Task inputs →
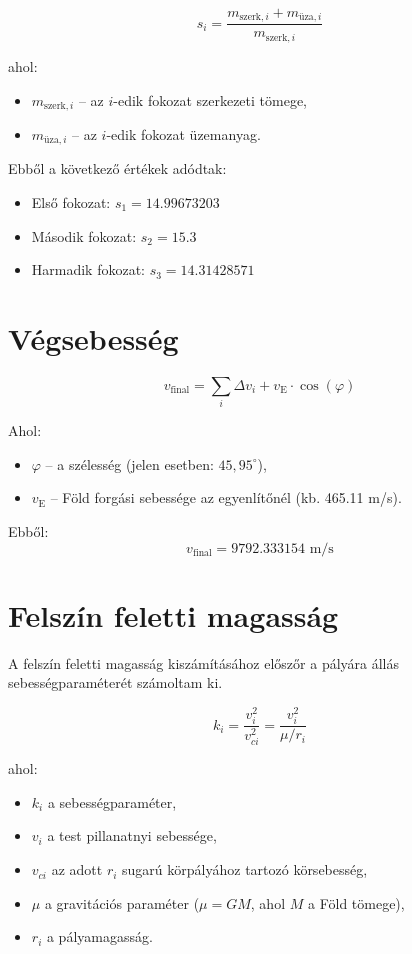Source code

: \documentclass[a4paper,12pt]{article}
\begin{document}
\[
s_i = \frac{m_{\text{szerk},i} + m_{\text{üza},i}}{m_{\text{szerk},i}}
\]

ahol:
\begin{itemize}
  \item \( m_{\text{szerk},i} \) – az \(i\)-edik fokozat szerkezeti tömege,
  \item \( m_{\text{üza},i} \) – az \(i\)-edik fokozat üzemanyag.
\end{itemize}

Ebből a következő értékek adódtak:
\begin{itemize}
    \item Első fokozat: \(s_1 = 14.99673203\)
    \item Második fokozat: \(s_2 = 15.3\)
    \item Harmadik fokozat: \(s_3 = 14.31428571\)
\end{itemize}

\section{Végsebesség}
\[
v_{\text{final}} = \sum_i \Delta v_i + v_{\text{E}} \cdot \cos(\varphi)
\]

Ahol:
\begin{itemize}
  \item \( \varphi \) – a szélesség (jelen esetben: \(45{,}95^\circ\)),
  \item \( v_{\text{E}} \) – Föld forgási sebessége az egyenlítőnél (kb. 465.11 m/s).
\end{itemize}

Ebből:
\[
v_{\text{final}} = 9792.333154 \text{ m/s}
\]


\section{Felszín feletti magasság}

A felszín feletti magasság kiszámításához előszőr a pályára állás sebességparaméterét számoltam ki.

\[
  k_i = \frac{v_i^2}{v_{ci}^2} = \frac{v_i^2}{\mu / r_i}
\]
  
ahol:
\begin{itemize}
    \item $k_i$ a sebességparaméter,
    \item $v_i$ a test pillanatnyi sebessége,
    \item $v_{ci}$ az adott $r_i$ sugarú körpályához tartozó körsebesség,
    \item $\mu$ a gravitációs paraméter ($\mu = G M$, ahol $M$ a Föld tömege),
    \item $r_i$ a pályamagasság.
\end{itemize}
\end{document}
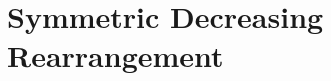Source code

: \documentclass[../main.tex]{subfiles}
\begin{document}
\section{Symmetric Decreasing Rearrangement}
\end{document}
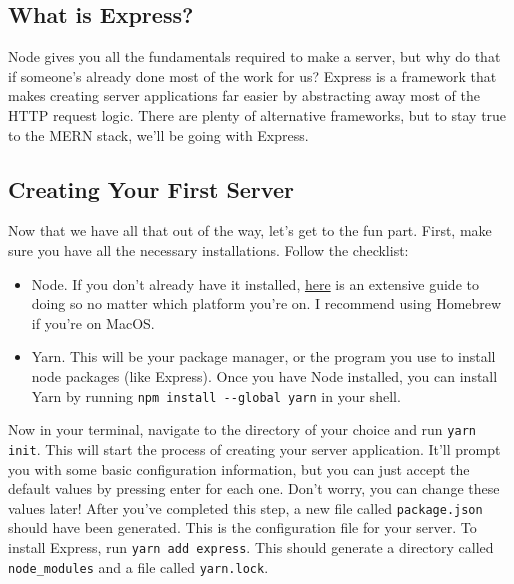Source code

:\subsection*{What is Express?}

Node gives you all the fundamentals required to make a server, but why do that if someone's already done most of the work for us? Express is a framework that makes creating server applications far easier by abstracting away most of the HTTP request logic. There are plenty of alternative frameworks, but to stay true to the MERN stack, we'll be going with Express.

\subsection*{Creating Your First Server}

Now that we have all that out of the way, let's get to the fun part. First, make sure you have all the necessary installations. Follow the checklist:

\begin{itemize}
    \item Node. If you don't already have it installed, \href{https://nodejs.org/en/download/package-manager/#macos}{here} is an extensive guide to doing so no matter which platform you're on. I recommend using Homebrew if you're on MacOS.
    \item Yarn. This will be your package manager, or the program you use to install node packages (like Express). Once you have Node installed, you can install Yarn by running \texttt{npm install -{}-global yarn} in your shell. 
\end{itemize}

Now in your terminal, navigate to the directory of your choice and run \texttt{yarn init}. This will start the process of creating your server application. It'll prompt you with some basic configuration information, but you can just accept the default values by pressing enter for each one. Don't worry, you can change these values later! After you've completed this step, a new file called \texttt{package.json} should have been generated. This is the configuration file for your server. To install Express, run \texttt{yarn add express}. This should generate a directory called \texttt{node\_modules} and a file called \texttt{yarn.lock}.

Description of the task →
Using the entries, return every line where the word "This" can be found.

Response to the task →
    \item Yarn. This will be your package manager, or the program you use to install node packages (like Express). Once you have Node installed, you can install Yarn by running \texttt{npm install -{}-global yarn} in your shell. 
Now in your terminal, navigate to the directory of your choice and run \texttt{yarn init}. This will start the process of creating your server application. It'll prompt you with some basic configuration information, but you can just accept the default values by pressing enter for each one. Don't worry, you can change these values later! After you've completed this step, a new file called \texttt{package.json} should have been generated. This is the configuration file for your server. To install Express, run \texttt{yarn add express}. This should generate a directory called \texttt{node\_modules} and a file called \texttt{yarn.lock}.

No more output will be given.